A few weeks ago, I dropped Troy off at the airport for a weeklong work trip to Orlando. It wasn’t a long time or anything, but considering we’d been married for only two and a half months and hadn’t spent a night apart yet, it felt a little longer.

In some ways, the week away from one another was refreshing. It gave us a chance to breathe, to reconnect with ourselves, to remember our individuality — the things we uniquely love to do.

Yet there were times when, I admit, I missed my husband. I feel almost embarrassed writing this, since I used to be so independent; I lived alone, loved doing things by myself. But the other week, when I returned each night to a suddenly dark, silent apartment, I felt the void Troy had left, and I wanted it filled.

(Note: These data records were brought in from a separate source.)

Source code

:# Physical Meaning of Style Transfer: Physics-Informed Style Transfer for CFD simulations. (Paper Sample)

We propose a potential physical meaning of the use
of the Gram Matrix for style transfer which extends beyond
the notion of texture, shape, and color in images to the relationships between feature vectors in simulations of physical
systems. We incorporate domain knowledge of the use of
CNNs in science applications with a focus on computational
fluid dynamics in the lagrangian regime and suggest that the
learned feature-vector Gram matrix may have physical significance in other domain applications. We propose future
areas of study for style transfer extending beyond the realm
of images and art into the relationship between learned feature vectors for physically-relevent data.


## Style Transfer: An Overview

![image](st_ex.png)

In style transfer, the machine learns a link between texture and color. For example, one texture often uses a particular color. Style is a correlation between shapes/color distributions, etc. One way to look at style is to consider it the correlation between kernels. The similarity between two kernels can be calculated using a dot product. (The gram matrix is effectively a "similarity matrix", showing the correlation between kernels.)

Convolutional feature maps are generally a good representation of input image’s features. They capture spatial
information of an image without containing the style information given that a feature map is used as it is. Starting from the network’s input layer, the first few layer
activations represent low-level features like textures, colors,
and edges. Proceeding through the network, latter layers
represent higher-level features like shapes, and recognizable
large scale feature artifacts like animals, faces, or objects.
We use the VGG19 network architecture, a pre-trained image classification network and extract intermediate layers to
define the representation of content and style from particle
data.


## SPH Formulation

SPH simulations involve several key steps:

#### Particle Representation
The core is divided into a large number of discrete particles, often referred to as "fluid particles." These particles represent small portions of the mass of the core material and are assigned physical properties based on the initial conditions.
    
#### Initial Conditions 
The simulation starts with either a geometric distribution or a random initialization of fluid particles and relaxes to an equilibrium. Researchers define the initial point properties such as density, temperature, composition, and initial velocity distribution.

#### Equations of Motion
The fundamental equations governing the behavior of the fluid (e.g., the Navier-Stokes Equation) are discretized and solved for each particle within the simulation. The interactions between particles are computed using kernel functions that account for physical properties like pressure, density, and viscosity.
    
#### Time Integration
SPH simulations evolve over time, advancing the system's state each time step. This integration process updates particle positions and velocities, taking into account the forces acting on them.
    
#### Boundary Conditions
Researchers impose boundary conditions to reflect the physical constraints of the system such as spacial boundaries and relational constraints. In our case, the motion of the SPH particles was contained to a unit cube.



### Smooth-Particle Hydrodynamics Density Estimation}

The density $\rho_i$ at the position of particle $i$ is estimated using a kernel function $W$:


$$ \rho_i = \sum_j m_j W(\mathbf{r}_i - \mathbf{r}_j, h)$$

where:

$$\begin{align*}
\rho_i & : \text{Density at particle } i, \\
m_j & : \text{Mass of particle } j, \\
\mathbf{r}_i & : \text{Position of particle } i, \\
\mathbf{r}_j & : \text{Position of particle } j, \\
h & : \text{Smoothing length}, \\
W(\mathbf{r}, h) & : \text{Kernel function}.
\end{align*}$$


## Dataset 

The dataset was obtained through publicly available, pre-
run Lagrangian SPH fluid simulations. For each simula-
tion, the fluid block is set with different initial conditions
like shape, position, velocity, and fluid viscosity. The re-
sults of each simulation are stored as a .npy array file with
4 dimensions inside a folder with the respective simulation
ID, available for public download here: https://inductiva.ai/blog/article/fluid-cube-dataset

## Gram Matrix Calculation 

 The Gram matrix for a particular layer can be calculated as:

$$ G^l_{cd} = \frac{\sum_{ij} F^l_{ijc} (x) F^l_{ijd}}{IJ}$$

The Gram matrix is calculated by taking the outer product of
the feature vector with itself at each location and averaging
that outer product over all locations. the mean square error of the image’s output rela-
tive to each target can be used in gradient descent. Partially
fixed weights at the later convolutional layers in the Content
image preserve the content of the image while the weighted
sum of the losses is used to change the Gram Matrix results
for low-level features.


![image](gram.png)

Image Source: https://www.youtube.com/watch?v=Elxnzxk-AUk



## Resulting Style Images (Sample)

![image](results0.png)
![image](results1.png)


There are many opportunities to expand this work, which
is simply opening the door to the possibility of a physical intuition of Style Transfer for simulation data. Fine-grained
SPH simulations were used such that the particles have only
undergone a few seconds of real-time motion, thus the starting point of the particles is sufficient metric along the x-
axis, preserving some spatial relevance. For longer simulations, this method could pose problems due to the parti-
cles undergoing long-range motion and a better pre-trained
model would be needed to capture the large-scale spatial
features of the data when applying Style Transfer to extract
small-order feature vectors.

When people asked how it felt to have Troy gone, though, I felt the need to minimize the fact that I missed him. I didn’t want to be “that” newlywed — the one who fawns over her too-perfect husband, the aww-that’s-so-sweet-she-still-misses-him-when-he-leaves young wife in love.

I know that Troy and I are in our honeymoon stage. That our home-cooked dinners and mid-week movie dates will soon be replaced with microwaved meals and Everybody Loves Raymond on rerun. That the tornadoes of children and sickness and death will eventually sweep their way into our world, causing immeasurable wreckage and loss.

There’s so much life left for us to live, so much heartbreak we haven’t met.

But I will not — I will not — apologize for being young and in love.

And I will not apologize for using this past year to fall into that fact. While part of me regrets that I wasn’t able to spend more time writing, reading, even going out with friends, a larger part is simply thankful for the reason I wasn’t. Because cultivating my relationship with Troy, transforming it into something permanent — that was important work.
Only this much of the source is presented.